This is not unlike the move that Metro’s main competitor Loblaw Companies Limited did in acquiring Shoppers Drug Mart several years ago.
The Coutu deal was finally approved earlier this month, and Metro believes the deal will contribute to the company generating $16 billion in revenue, while generating $75 million annually in cost savings after three years.
How is Metro doing?
In terms of results, Metro’s most recent quarterly update was a mix of announcements. Sales in the quarter amounted to $2,899 million — nearly flat with the same quarter last year. Same-store sales in the quarter came in at 1% higher over the same quarter, which included a shift in the Christmas week.
Adjusted net earnings for the quarter came in at $108.1 million, reflecting a decrease of 5.1% over the same quarter last year. On a per-share basis, earnings on a fully diluted basis came in at $0.47 per share, down 2.1% on an adjusted basis over the same quarter last year.
Opportunities for growth
In addition to the added benefit of the Jean Coutu acquisition, Metro has several compelling reasons for investors to contemplate an investment.
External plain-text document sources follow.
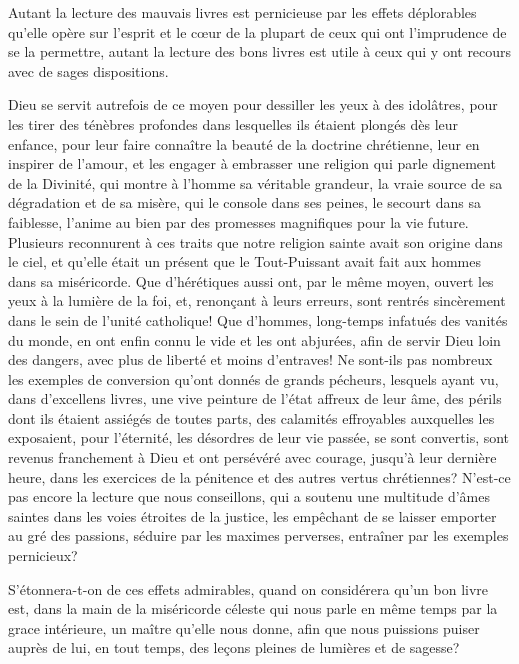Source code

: \documentclass[instructions.tex]{subfiles}
\begin{document}
\secundo Autant la lecture des mauvais livres est pernicieuse par les effets déplorables qu'elle opère sur l'esprit et le cœur de la plupart de ceux qui ont l'imprudence de se la permettre, autant la lecture des bons livres est utile à ceux qui y ont recours avec de sages dispositions.
 
Dieu se servit autrefois de ce moyen pour dessiller les yeux à des idolâtres, pour les tirer des ténèbres profondes dans lesquelles ils étaient plongés dès leur enfance, pour leur faire connaître la beauté de la doctrine chrétienne, leur en inspirer de l'amour, et les engager à embrasser une religion qui parle dignement de la Divinité, qui montre à l'homme sa véritable grandeur, la vraie source de sa dégradation et de sa misère, qui le console dans ses peines, le secourt dans sa faiblesse, l'anime au bien par des promesses magnifiques pour la vie future. Plusieurs reconnurent à ces traits que notre religion sainte avait son origine dans le ciel, et qu'elle était un présent que le Tout-Puissant avait fait aux hommes dans sa miséricorde. Que d'hérétiques aussi ont, par le même moyen, ouvert les yeux à la lumière de la foi, et, renonçant à leurs erreurs, sont rentrés sincèrement dans le sein de l'unité catholique! Que d'hommes, long-temps infatués des vanités du monde, en ont enfin connu le vide et les ont abjurées, afin de servir Dieu loin des dangers, avec plus de liberté et moins d'entraves! Ne sont-ils pas nombreux les exemples de conversion qu'ont donnés de grands pécheurs, lesquels ayant vu, dans d'excellens livres, une vive peinture de l'état affreux de leur âme, des périls dont ils étaient assiégés de toutes parts, des calamités effroyables auxquelles les exposaient, pour l'éternité, les désordres de leur vie passée, se sont convertis, sont revenus franchement à Dieu et ont persévéré avec courage, jusqu'à leur dernière heure, dans les exercices de la pénitence et des autres vertus chrétiennes? N'est-ce pas encore la lecture que nous conseillons, qui a soutenu une multitude d'âmes saintes dans les voies étroites de la justice, les empêchant de se laisser emporter au gré des passions, séduire par les maximes perverses, entraîner par les exemples pernicieux?
 
S'étonnera-t-on de ces effets admirables, quand on considérera qu'un bon livre est, dans la main de la miséricorde céleste qui nous parle en même temps par la grace intérieure, un maître qu'elle nous donne, afin que nous puissions puiser auprès de lui, en tout temps, des leçons pleines de lumières et de sagesse?
 
\end{document}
First, there’s the growing opportunity stemming from online e-commerce. Most segments of the retail sector have seen massive changes as a result of online commerce, as internet retailer behemoths have swooped in and undercut traditional retailers.
Metro and other grocers have largely escaped the onslaught, at least for the moment, as food purchases remain in the one sector of retail where the fragile and personal nature of grocery shopping does not outweigh the convenience of mobile shopping, at least not yet.
Internet and retail titans have already started grocery delivery and online purchasing, rendering the once untouchable and stable grocery market ripe for change.
Metro has already started to counter that threat through two separate initiatives. The first is through a third-party partnership that allows shoppers to purchase their groceries and have them delivered by hand to your home, and the second initiative relates to the growing meal prep and delivery service.
Meal-kit companies are a growing segment with plenty of promise, as they allow busy families and professionals a quick alternative to prepping a meal they would not otherwise have time to complete. Offering its Miss Fresh meal-kit service alongside grocery delivery provides Metro with the best of both worlds, leveraging Metro’s already massive network.
One final point worth considering is Metro’s dividend. The company provides investors with a respectable 1.74% yield, which, at the end of the current quarter, was over 10% higher than it was at the same time last year.